Exercise aim :: Line by line, reproduce the material below exactly.
Record set START
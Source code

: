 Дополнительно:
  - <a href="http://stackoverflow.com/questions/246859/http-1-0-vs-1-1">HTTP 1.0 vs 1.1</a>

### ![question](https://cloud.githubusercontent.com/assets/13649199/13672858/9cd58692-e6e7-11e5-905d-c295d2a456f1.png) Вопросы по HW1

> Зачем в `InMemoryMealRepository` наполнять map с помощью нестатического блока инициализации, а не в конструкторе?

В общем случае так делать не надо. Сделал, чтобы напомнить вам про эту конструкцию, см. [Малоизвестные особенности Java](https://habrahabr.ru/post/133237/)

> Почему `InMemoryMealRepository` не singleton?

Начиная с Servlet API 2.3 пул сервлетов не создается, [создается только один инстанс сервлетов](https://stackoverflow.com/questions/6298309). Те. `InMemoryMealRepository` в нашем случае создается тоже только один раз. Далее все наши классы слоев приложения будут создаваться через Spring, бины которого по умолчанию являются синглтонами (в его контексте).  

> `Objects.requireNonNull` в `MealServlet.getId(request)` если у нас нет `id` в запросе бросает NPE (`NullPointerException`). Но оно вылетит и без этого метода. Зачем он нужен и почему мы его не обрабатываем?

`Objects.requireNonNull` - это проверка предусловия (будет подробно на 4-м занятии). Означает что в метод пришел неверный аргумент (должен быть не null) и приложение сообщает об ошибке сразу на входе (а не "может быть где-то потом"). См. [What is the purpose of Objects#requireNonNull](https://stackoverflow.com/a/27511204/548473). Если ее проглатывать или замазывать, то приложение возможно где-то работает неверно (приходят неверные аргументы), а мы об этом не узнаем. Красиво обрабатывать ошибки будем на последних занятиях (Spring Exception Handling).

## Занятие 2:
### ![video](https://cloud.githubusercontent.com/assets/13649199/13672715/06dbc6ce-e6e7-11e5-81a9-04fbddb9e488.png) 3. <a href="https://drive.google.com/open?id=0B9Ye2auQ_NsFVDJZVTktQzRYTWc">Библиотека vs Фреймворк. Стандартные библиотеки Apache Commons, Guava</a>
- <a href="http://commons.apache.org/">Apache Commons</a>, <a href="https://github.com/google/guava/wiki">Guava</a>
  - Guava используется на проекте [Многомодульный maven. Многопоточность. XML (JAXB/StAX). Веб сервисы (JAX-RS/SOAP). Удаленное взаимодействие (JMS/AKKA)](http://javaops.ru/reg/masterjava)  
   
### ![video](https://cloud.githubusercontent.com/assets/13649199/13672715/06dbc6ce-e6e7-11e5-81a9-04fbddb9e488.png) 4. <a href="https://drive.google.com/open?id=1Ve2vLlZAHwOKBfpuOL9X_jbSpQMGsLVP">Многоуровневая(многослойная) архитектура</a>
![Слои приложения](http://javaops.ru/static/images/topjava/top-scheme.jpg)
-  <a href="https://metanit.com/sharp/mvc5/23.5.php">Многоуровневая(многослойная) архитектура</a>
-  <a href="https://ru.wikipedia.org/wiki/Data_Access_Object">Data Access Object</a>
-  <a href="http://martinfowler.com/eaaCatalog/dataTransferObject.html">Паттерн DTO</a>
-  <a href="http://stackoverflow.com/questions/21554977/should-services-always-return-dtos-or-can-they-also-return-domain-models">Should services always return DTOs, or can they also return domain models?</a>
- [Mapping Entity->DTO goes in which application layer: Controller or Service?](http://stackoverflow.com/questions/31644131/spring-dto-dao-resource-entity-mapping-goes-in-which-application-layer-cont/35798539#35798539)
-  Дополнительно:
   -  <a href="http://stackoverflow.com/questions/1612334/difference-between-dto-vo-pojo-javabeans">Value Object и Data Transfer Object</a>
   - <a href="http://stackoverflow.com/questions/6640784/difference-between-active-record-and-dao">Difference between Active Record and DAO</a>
Record set END
Answer box ::
Source code

: Дополнительно:
  - <a href="http://stackoverflow.com/questions/246859/http-1-0-vs-1-1">HTTP 1.0 vs 1.1</a>

### ![question](https://cloud.githubusercontent.com/assets/13649199/13672858/9cd58692-e6e7-11e5-905d-c295d2a456f1.png) Вопросы по HW1

> Зачем в `InMemoryMealRepository` наполнять map с помощью нестатического блока инициализации, а не в конструкторе?

В общем случае так делать не надо. Сделал, чтобы напомнить вам про эту конструкцию, см. [Малоизвестные особенности Java](https://habrahabr.ru/post/133237/)

> Почему `InMemoryMealRepository` не singleton?

Начиная с Servlet API 2.3 пул сервлетов не создается, [создается только один инстанс сервлетов](https://stackoverflow.com/questions/6298309). Те. `InMemoryMealRepository` в нашем случае создается тоже только один раз. Далее все наши классы слоев приложения будут создаваться через Spring, бины которого по умолчанию являются синглтонами (в его контексте).  

> `Objects.requireNonNull` в `MealServlet.getId(request)` если у нас нет `id` в запросе бросает NPE (`NullPointerException`). Но оно вылетит и без этого метода. Зачем он нужен и почему мы его не обрабатываем?

`Objects.requireNonNull` - это проверка предусловия (будет подробно на 4-м занятии). Означает что в метод пришел неверный аргумент (должен быть не null) и приложение сообщает об ошибке сразу на входе (а не "может быть где-то потом"). См. [What is the purpose of Objects#requireNonNull](https://stackoverflow.com/a/27511204/548473). Если ее проглатывать или замазывать, то приложение возможно где-то работает неверно (приходят неверные аргументы), а мы об этом не узнаем. Красиво обрабатывать ошибки будем на последних занятиях (Spring Exception Handling).

## Занятие 2:
### ![video](https://cloud.githubusercontent.com/assets/13649199/13672715/06dbc6ce-e6e7-11e5-81a9-04fbddb9e488.png) 3. <a href="https://drive.google.com/open?id=0B9Ye2auQ_NsFVDJZVTktQzRYTWc">Библиотека vs Фреймворк. Стандартные библиотеки Apache Commons, Guava</a>
- <a href="http://commons.apache.org/">Apache Commons</a>, <a href="https://github.com/google/guava/wiki">Guava</a>
  - Guava используется на проекте [Многомодульный maven. Многопоточность. XML (JAXB/StAX). Веб сервисы (JAX-RS/SOAP). Удаленное взаимодействие (JMS/AKKA)](http://javaops.ru/reg/masterjava)  
   
### ![video](https://cloud.githubusercontent.com/assets/13649199/13672715/06dbc6ce-e6e7-11e5-81a9-04fbddb9e488.png) 4. <a href="https://drive.google.com/open?id=1Ve2vLlZAHwOKBfpuOL9X_jbSpQMGsLVP">Многоуровневая(многослойная) архитектура</a>
![Слои приложения](http://javaops.ru/static/images/topjava/top-scheme.jpg)
-  <a href="https://metanit.com/sharp/mvc5/23.5.php">Многоуровневая(многослойная) архитектура</a>
-  <a href="https://ru.wikipedia.org/wiki/Data_Access_Object">Data Access Object</a>
-  <a href="http://martinfowler.com/eaaCatalog/dataTransferObject.html">Паттерн DTO</a>
-  <a href="http://stackoverflow.com/questions/21554977/should-services-always-return-dtos-or-can-they-also-return-domain-models">Should services always return DTOs, or can they also return domain models?</a>
- [Mapping Entity->DTO goes in which application layer: Controller or Service?](http://stackoverflow.com/questions/31644131/spring-dto-dao-resource-entity-mapping-goes-in-which-application-layer-cont/35798539#35798539)
-  Дополнительно:
   -  <a href="http://stackoverflow.com/questions/1612334/difference-between-dto-vo-pojo-javabeans">Value Object и Data Transfer Object</a>
   - <a href="http://stackoverflow.com/questions/6640784/difference-between-active-record-and-dao">Difference between Active Record and DAO</a>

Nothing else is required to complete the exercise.